Sunken train station on infamous WWII ‘Death Railway’ resurfaces from Thailand reservoir

Decades after being swallowed by the waters of a Thai reservoir, a key depot on World War II’s notorious “Death Railway” has reemerged, giving historians and descendants of those forced to build the line a once-in-a-generation chance to document and understand this brutal chapter of wartime history.

The 415-kilometer Thailand-Burma Railway, better known by its grim nickname the Death Railway, was constructed between 1942 and 1943 as a supply route for occupying Japanese forces across mainland Southeast Asia. Built at the cost of staggering human life, the project forced approximately 60,000 Allied prisoners of war—mostly captured from Australia, the United Kingdom, the United States, and the former Dutch East Indies—to work alongside more than 200,000 Asian laborers, who the Japanese called römusha. Official records confirm more than 12,500 POWs and 75,000 laborers died from starvation, disease, abuse, and dangerous working conditions during construction, cementing the railway’s place in global wartime memory. The site has been featured in popular culture ranging from the 1957 classic film *The Bridge on the River Kwai* to the 2025 miniseries adaptation of the award-winning novel *The Narrow Road to the Deep North*.

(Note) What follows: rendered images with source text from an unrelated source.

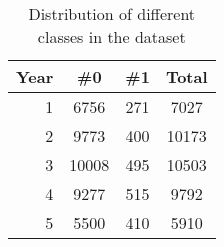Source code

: \begin{table}[H]
\centering
\begin{tabular}[H]{r|cc|c}
     \textbf{Year} & \textbf{\#0} & \textbf{\#1} &\textbf{Total}  \\
     \hline
     1 & 6756 & 271 & 7027 \\
     2 & 9773 & 400 & 10173 \\
     3 & 10008 & 495 & 10503 \\
     4 & 9277 & 515 & 9792 \\
     5 & 5500 & 410 & 5910 \\
\end{tabular}
\caption{\label{tab::dataset_class_distr} Distribution of different classes in the dataset}
\end{table}

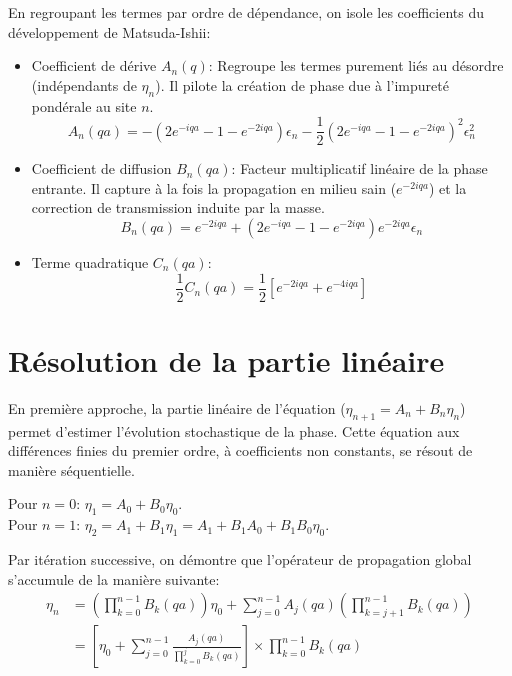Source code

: En regroupant les termes par ordre de dépendance, on isole les coefficients du développement de Matsuda-Ishii:
\begin{itemize}
    \item Coefficient de dérive $A_n(q)$: Regroupe les termes purement liés au désordre (indépendants de $\eta_n$). Il pilote la création de phase due à l'impureté pondérale au site $n$.
    \begin{equation}
        A_n(qa) = - (2e^{-iqa} - 1 - e^{-2iqa})\epsilon_n - \frac{1}{2}{\left(2e^{-iqa} - 1 - e^{-2iqa}\right)}^2 \epsilon_n^2
    \end{equation}
    \item Coefficient de diffusion $B_n(qa)$: Facteur multiplicatif linéaire de la phase entrante. Il capture à la fois la propagation en milieu sain ($e^{-2iqa}$) et la correction de transmission induite par la masse.
    \begin{equation}
        B_n(qa) = e^{-2iqa} + (2e^{-iqa} - 1 - e^{-2iqa})e^{-2iqa}\epsilon_n
    \end{equation}
    \item Terme quadratique $C_n(qa)$:
    \begin{equation}
        \frac{1}{2} C_n(qa) = \frac{1}{2} [e^{-2iqa} + e^{-4iqa}]
    \end{equation}
\end{itemize}

\section{Résolution de la partie linéaire}
En première approche, la partie linéaire de l'équation ($\eta_{n+1} = A_n + B_n \eta_n$) permet d'estimer l'évolution stochastique de la phase. Cette équation aux différences finies du premier ordre, à coefficients non constants, se résout de manière séquentielle.

Pour $n=0$: $\eta_1 = A_0 + B_0 \eta_0$. \\
Pour $n=1$: $\eta_2 = A_1 + B_1 \eta_1 = A_1 + B_1 A_0 + B_1 B_0 \eta_0$.

Par itération successive, on démontre que l'opérateur de propagation global s'accumule de la manière suivante:
\begin{align}
    \eta_n &= \left( \prod_{k=0}^{n-1} B_k(qa) \right) \eta_0 + \sum_{j=0}^{n-1} A_j(qa) \left( \prod_{k=j+1}^{n-1} B_k(qa) \right) \\
    &= \left[ \eta_0 + \sum_{j=0}^{n-1} \frac{A_j(qa)}{\prod_{k=0}^{j} B_k(qa)} \right] \times \prod_{k=0}^{n-1} B_k(qa)
\end{align}

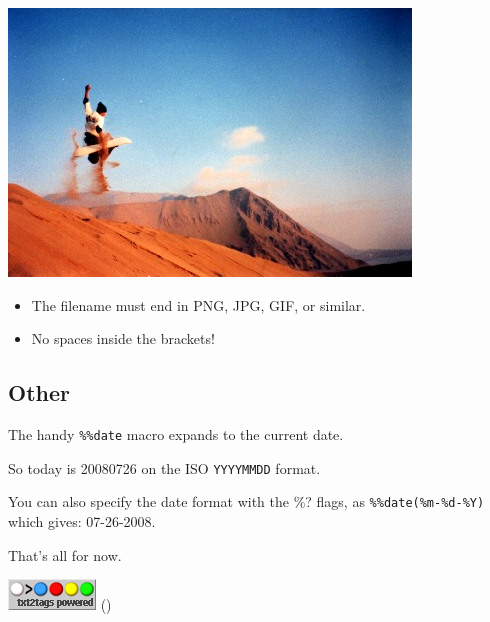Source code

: \documentclass{article}
\begin{document}
                      \includegraphics{img/photo.jpg}  

\begin{itemize}
\item The filename must end in PNG, JPG, GIF, or similar.
\item No spaces inside the brackets!
\end{itemize}

\subsection*{Other}
The handy \texttt{\%\%date} macro expands to the current date.

So today is 20080726 on the ISO \texttt{YYYYMMDD} format.

You can also specify the date format with the \%? flags,
as \texttt{\%\%date(\%m-\%d-\%Y)} which gives: 07-26-2008.

That's all for now.


\hrulefill{}

\includegraphics{img/t2tpowered.png} ()


\end{document}
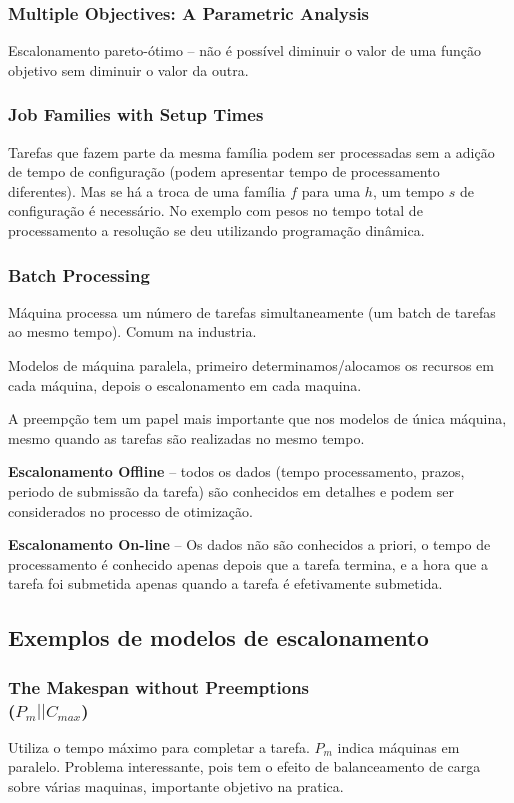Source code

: \subsubsection{Multiple Objectives: A Parametric Analysis}
Escalonamento pareto-ótimo – não é possível diminuir o valor de uma função objetivo sem diminuir o valor da outra.
\\
\subsubsection{Job Families with Setup Times}
Tarefas que fazem parte da mesma família podem ser processadas sem a adição de tempo de configuração (podem apresentar tempo de processamento diferentes). Mas se há a troca de uma família $f$ para uma $h$, um tempo $s$ de configuração é necessário. No exemplo com pesos no tempo total de processamento a resolução se deu utilizando programação dinâmica.
\\
\subsubsection{Batch Processing}
Máquina processa um número de tarefas simultaneamente (um batch de tarefas ao mesmo tempo). Comum na industria. 

Modelos de máquina paralela, primeiro determinamos/alocamos os recursos em cada máquina, depois o escalonamento em cada maquina.

A preempção tem um papel mais importante que nos modelos de única máquina, mesmo quando as tarefas são realizadas no mesmo tempo. 

\textbf{Escalonamento Offline} – todos os dados (tempo processamento, prazos, periodo de submissão da tarefa) são conhecidos em detalhes e podem ser considerados no processo de otimização.

\textbf{Escalonamento On-line} – Os dados não são conhecidos a priori, o tempo de processamento é conhecido apenas depois que a tarefa termina, e a hora que a tarefa foi submetida apenas quando a tarefa é efetivamente submetida. \\


\subsection{Exemplos de modelos de escalonamento}
\subsubsection{The Makespan without Preemptions  \\($P_m || C_{max}$)}
	Utiliza o tempo máximo para completar a tarefa. $P_m$ indica máquinas em paralelo. Problema interessante, pois tem o efeito de balanceamento de carga sobre várias maquinas, importante objetivo na pratica.

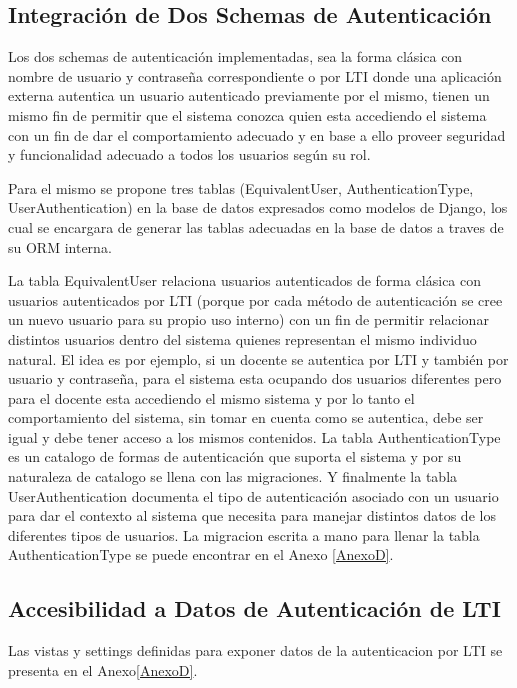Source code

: \subsection{Integración de Dos Schemas de Autenticación}
Los dos schemas de autenticación implementadas, sea la forma clásica con nombre de usuario y contraseña correspondiente o por LTI  donde una aplicación externa autentica un usuario autenticado previamente por el mismo, tienen un mismo fin de permitir que el sistema conozca quien esta accediendo el sistema con un fin de dar el comportamiento adecuado y en base a ello proveer seguridad y funcionalidad adecuado a todos los usuarios según su rol.

Para el mismo se propone tres tablas (EquivalentUser, AuthenticationType, UserAuthentication) en la base de datos expresados como modelos de Django, los cual se encargara de generar las tablas adecuadas en la base de datos a traves de su ORM interna.

La tabla EquivalentUser relaciona usuarios autenticados de forma clásica con usuarios autenticados por LTI  (porque por cada método de autenticación se cree un nuevo usuario para su propio uso interno) con un fin de permitir relacionar distintos usuarios dentro del sistema quienes representan el mismo individuo natural. El idea es por ejemplo, si un docente se autentica por LTI  y también por usuario y contraseña, para el sistema esta ocupando dos usuarios diferentes pero para el docente esta accediendo el mismo sistema y por lo tanto el comportamiento del sistema, sin tomar en cuenta como se autentica, debe ser igual y debe tener acceso a los mismos contenidos. La tabla AuthenticationType es un catalogo de formas de autenticación que suporta el sistema y por su naturaleza de catalogo se llena con las migraciones. Y finalmente la tabla UserAuthentication documenta el tipo de autenticación asociado con un usuario para dar el contexto al sistema que necesita para manejar distintos datos de los diferentes tipos de usuarios. La migracion escrita a mano para llenar la tabla AuthenticationType se puede encontrar en el Anexo \ref{AnexoD}.

\subsection{Accesibilidad a Datos de Autenticación de LTI}
Las vistas y settings definidas para exponer datos de la autenticacion por LTI se presenta en el Anexo\ref{AnexoD}.

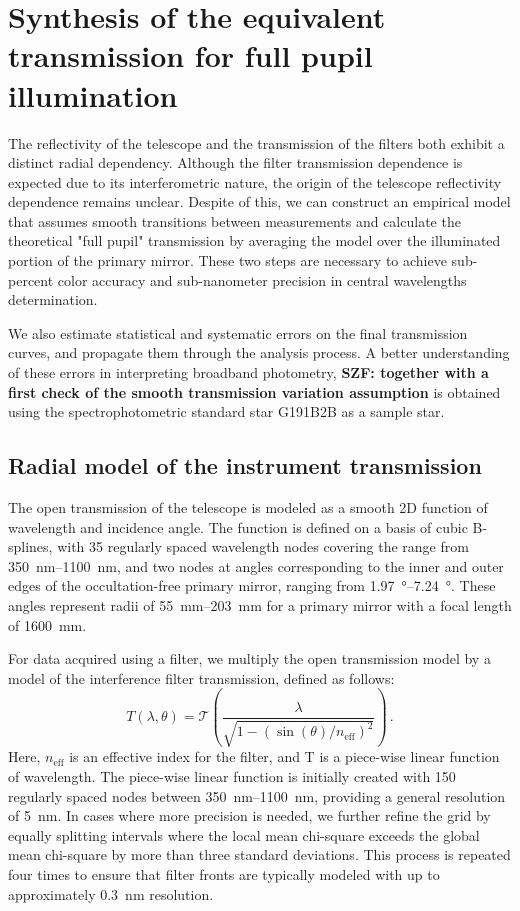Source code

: \section{Synthesis of the equivalent transmission for full pupil illumination}
\label{sec:pupil_stitching}

The reflectivity of the telescope and the transmission of the filters
both exhibit a distinct radial dependency. Although the filter
transmission dependence is expected due to its interferometric nature,
the origin of the telescope reflectivity dependence remains
unclear. Despite of this, we can construct an empirical model that
assumes smooth transitions between measurements and calculate the
theoretical "full pupil" transmission by averaging the model over the
illuminated portion of the primary mirror. These two steps are
necessary to achieve sub-percent color accuracy and sub-nanometer
precision in central wavelengths determination.

We also estimate statistical and systematic errors on the final
transmission curves, and propagate them through the analysis process. A
better understanding of these errors in interpreting broadband
photometry, \textbf{SZF: together with a first check of the smooth transmission variation assumption} is obtained using the spectrophotometric standard star
G191B2B as a sample star.


\subsection{Radial model of the instrument transmission}
\label{sec:model}

The open transmission of the telescope is modeled as a smooth 2D
function of wavelength and incidence angle. The function is defined on
a basis of cubic B-splines, with \num{35} regularly spaced wavelength
nodes covering the range from \SIrange{350}{1100}{nm}, and two nodes
at angles corresponding to the inner and outer edges of the
occultation-free primary mirror, ranging from \SIrange{1.97}{7.24}
{\degree}. These angles represent radii of \SIrange{55}{203}{mm} for a
primary mirror with a focal length of \SI{1600}{mm}.

For data acquired using a filter, we multiply the open transmission
model by a model of the interference filter transmission, defined as
follows:
\begin{equation}
  \label{eq:filtertransmission}
T(\lambda, \theta) = \mathcal T\left(\frac{\lambda}{\sqrt{1 -
    (\sin(\theta) / n_\text{eff})^2}}\right)\,.
\end{equation}
Here, $n_\text{eff}$ is an effective index for the filter,
and T is a piece-wise linear function of wavelength. The piece-wise
linear function is initially created with \num{150} regularly spaced
nodes between \SIrange{350}{1100}{nm}, providing a general resolution
of \SI{5}{nm}. In cases where more precision is needed, we further
refine the grid by equally splitting intervals where the local mean
chi-square exceeds the global mean chi-square by more than three
standard deviations. This process is repeated four times to ensure
that filter fronts are typically modeled with up to approximately
\SI{0.3}{nm} resolution.


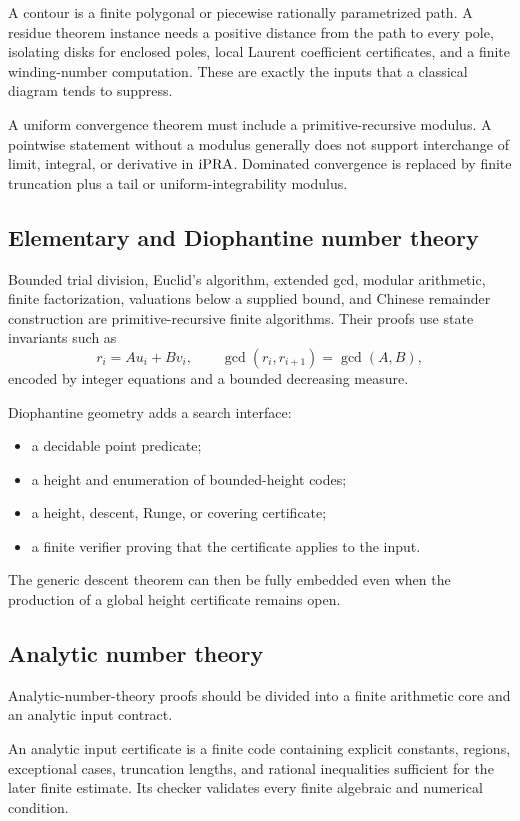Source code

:A contour is a finite polygonal or piecewise rationally parametrized path.  A
residue theorem instance needs a positive distance from the path to every
pole, isolating disks for enclosed poles, local Laurent coefficient
certificates, and a finite winding-number computation.  These are exactly the
inputs that a classical diagram tends to suppress.

A uniform convergence theorem must include a primitive-recursive modulus.  A
pointwise statement without a modulus generally does not support interchange
of limit, integral, or derivative in \(\mathrm{iPRA}\).  Dominated convergence is
replaced by finite truncation plus a tail or uniform-integrability modulus.

\subsection{Elementary and Diophantine number theory}

Bounded trial division, Euclid's algorithm, extended gcd, modular arithmetic,
finite factorization, valuations below a supplied bound, and Chinese remainder
construction are primitive-recursive finite algorithms.  Their proofs use
state invariants such as
\[
 r_i=A u_i+B v_i,
 \qquad
 \gcd(r_i,r_{i+1})=\gcd(A,B),
\]
encoded by integer equations and a bounded decreasing measure.

Diophantine geometry adds a search interface:
\begin{itemize}
\item a decidable point predicate;
\item a height and enumeration of bounded-height codes;
\item a height, descent, Runge, or covering certificate;
\item a finite verifier proving that the certificate applies to the input.
\end{itemize}
The generic descent theorem can then be fully embedded even when the production
of a global height certificate remains open.

\subsection{Analytic number theory}

Analytic-number-theory proofs should be divided into a finite arithmetic core
and an analytic input contract.

\begin{definition}
An analytic input certificate is a finite code containing explicit constants,
regions, exceptional cases, truncation lengths, and rational inequalities
sufficient for the later finite estimate.  Its checker validates every finite
algebraic and numerical condition.
\end{definition}

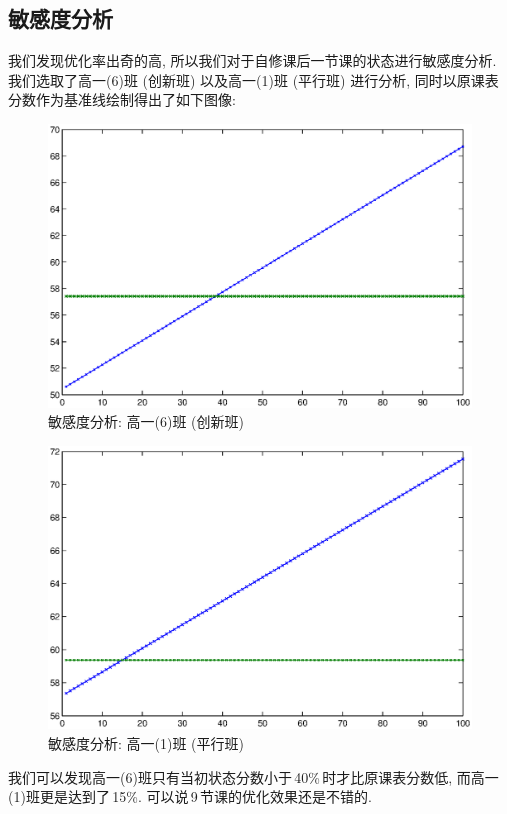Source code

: \documentclass[a4paper]{article}
\begin{document}
 \subsection{敏感度分析}
  我们发现优化率出奇的高, 所以我们对于自修课后一节课的状态进行敏感度分析. 我们选取了高一(6)班 (创新班) 以及高一(1)班 (平行班) 进行分析, 同时以原课表分数作为基准线绘制得出了如下图像:
  \begin{figure}[H]
  \centerline{\includegraphics[scale=0.5]{seninno.eps}}
  \caption{敏感度分析: 高一(6)班 (创新班)}
  \end{figure}
  \begin{figure}[H]
  \centerline{\includegraphics[scale=0.5]{sennorm.eps}}
  \caption{敏感度分析: 高一(1)班 (平行班)}
  \end{figure}
  我们可以发现高一(6)班只有当初状态分数小于\,40\%\,时才比原课表分数低, 而高一(1)班更是达到了\,15\%. 可以说\,9\,节课的优化效果还是不错的.
 \clearpage
\end{document}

The newly exposed site, Nithe Station, was once a major hub along the railway, and has remained completely submerged under the reservoir backed by Vajiralongkorn Dam for decades. The unexpected reappearance came after Thailand’s Electricity Generating Authority drained the reservoir for scheduled maintenance work. With the dam’s maintenance set to wrap up in August and the Southeast Asian monsoon season approaching fast, the reservoir will quickly refill, leaving researchers with a narrow window of time to survey the site before it disappears under water once again.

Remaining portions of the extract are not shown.